If you have trouble submitting to the server and you have time before the deadline, please wait few minutes and try again; it may also be worth checking on Piazza to find out whether other students are experiencing similar difficulties. If upon retrying you still cannot submit, email Dr. Lerner (blerner@ccs). Or if you don’t have time to try again then you should submit by email.

Late days & late work

Each student gets four free, no-questions-asked late days for the term. The purpose of late days is make the extension process fair and transparent by getting the instructors out of the extension-granting business entirely. Instead, when you need an extension, you can take one—provided you have a late day remaining.

To use a late day, email Dr. Lerner with your CCS username and how many late days you want to use. Once you get an acknowlegment email, you can submit on the server as normal. If you submit within 24 hours of the deadline and you have at least one late day remaining, you will use one late day. If you submit 24 to 48 hours after the deadline and have at least two late days remaining, you will use two. If you submit more than 48 hours after the deadline or if you have insufficient late days remaining to cover your lateness then your homework will not be accepted. Conserve your late days carefully.

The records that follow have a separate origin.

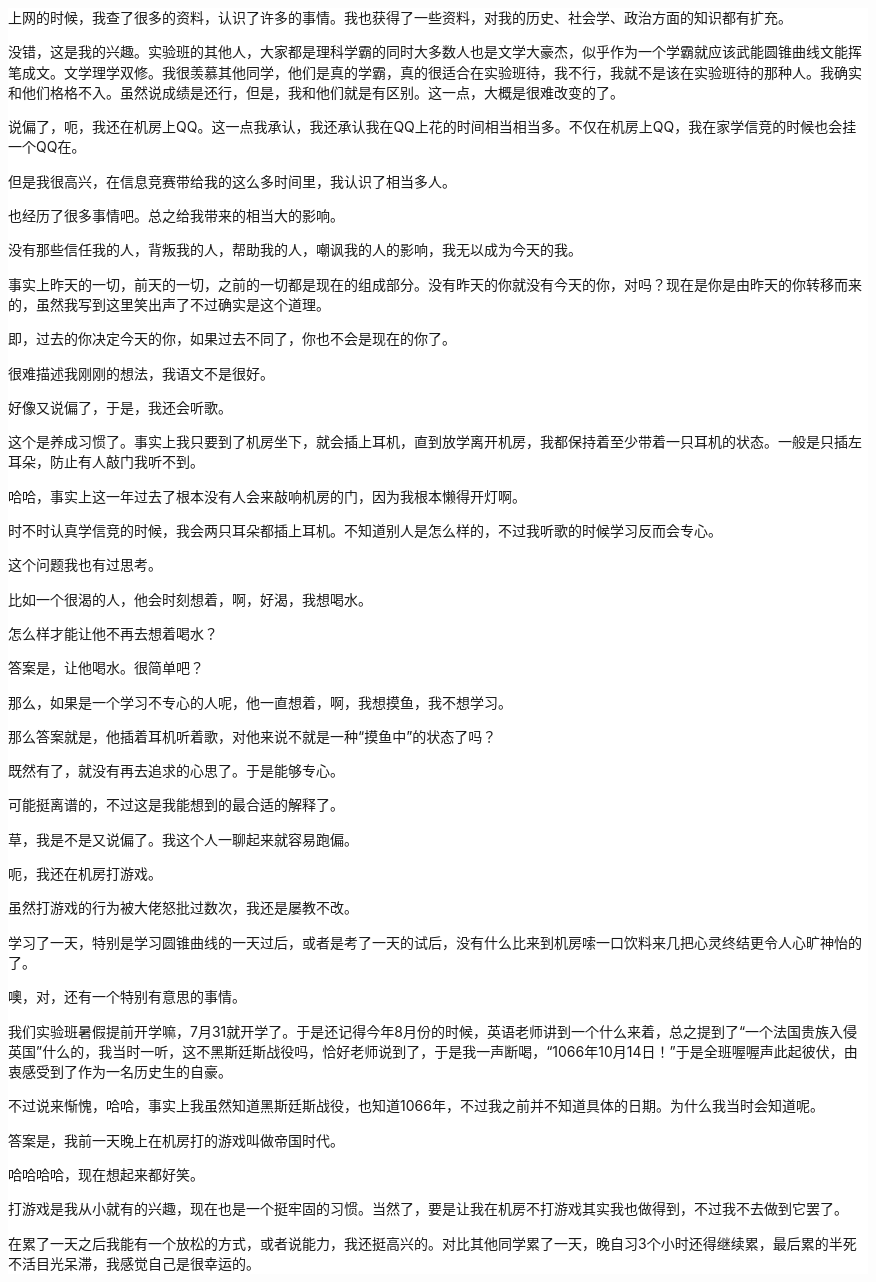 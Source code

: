 上网的时候，我查了很多的资料，认识了许多的事情。我也获得了一些资料，对我的历史、社会学、政治方面的知识都有扩充。

没错，这是我的兴趣。实验班的其他人，大家都是理科学霸的同时大多数人也是文学大豪杰，似乎作为一个学霸就应该武能圆锥曲线文能挥笔成文。文学理学双修。我很羡慕其他同学，他们是真的学霸，真的很适合在实验班待，我不行，我就不是该在实验班待的那种人。我确实和他们格格不入。虽然说成绩是还行，但是，我和他们就是有区别。这一点，大概是很难改变的了。

说偏了，呃，我还在机房上QQ。这一点我承认，我还承认我在QQ上花的时间相当相当多。不仅在机房上QQ，我在家学信竞的时候也会挂一个QQ在。

但是我很高兴，在信息竞赛带给我的这么多时间里，我认识了相当多人。

也经历了很多事情吧。总之给我带来的相当大的影响。

没有那些信任我的人，背叛我的人，帮助我的人，嘲讽我的人的影响，我无以成为今天的我。

事实上昨天的一切，前天的一切，之前的一切都是现在的组成部分。没有昨天的你就没有今天的你，对吗？现在是你是由昨天的你转移而来的，虽然我写到这里笑出声了不过确实是这个道理。

即，过去的你决定今天的你，如果过去不同了，你也不会是现在的你了。

很难描述我刚刚的想法，我语文不是很好。

好像又说偏了，于是，我还会听歌。

这个是养成习惯了。事实上我只要到了机房坐下，就会插上耳机，直到放学离开机房，我都保持着至少带着一只耳机的状态。一般是只插左耳朵，防止有人敲门我听不到。

哈哈，事实上这一年过去了根本没有人会来敲响机房的门，因为我根本懒得开灯啊。

时不时认真学信竞的时候，我会两只耳朵都插上耳机。不知道别人是怎么样的，不过我听歌的时候学习反而会专心。

这个问题我也有过思考。

比如一个很渴的人，他会时刻想着，啊，好渴，我想喝水。

怎么样才能让他不再去想着喝水？

答案是，让他喝水。很简单吧？

那么，如果是一个学习不专心的人呢，他一直想着，啊，我想摸鱼，我不想学习。

那么答案就是，他插着耳机听着歌，对他来说不就是一种“摸鱼中”的状态了吗？

既然有了，就没有再去追求的心思了。于是能够专心。

可能挺离谱的，不过这是我能想到的最合适的解释了。

草，我是不是又说偏了。我这个人一聊起来就容易跑偏。

呃，我还在机房打游戏。

虽然打游戏的行为被大佬怒批过数次，我还是屡教不改。

学习了一天，特别是学习圆锥曲线的一天过后，或者是考了一天的试后，没有什么比来到机房嗦一口饮料来几把心灵终结更令人心旷神怡的了。

噢，对，还有一个特别有意思的事情。

我们实验班暑假提前开学嘛，7月31就开学了。于是还记得今年8月份的时候，英语老师讲到一个什么来着，总之提到了“一个法国贵族入侵英国”什么的，我当时一听，这不黑斯廷斯战役吗，恰好老师说到了，于是我一声断喝，“1066年10月14日！”于是全班喔喔声此起彼伏，由衷感受到了作为一名历史生的自豪。

不过说来惭愧，哈哈，事实上我虽然知道黑斯廷斯战役，也知道1066年，不过我之前并不知道具体的日期。为什么我当时会知道呢。

答案是，我前一天晚上在机房打的游戏叫做帝国时代。

哈哈哈哈，现在想起来都好笑。

打游戏是我从小就有的兴趣，现在也是一个挺牢固的习惯。当然了，要是让我在机房不打游戏其实我也做得到，不过我不去做到它罢了。

在累了一天之后我能有一个放松的方式，或者说能力，我还挺高兴的。对比其他同学累了一天，晚自习3个小时还得继续累，最后累的半死不活目光呆滞，我感觉自己是很幸运的。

No more than two late days may be used on any one assignment. You may not look at and must avoid gaining knowledge of the self-evaluation questions until you have submitted your late assignment. Late days cannot be divided fractionally, but must be used whole. Late days cannot be transferred to or shared with a partner, so in order to take an extension both you and your partner must have sufficient late days remaining. Choose your partners carefully.

Using a late day to submit your files does not automatically grant you a late day for the self-eval: it will remain due at the normal time. This implies that using two entire late days on the homework files, and submitting at midnight two days late, will leave you no time for your self eval, and your homework will be incomplete and not accepted. You may request a late day for the self-eval, in the same manner as above: email Dr. Lerner with the request, and upon acknowlegement, complete your self-eval as normal. Use your time wisely.

Grades

Your grade will be based on your performance on the problem sets (60%) and the exams (15%, 25%). Material for examinations will be cumulative. There will be no final exam.

The mapping of raw point totals to letter grades is at the discretion of the instructor.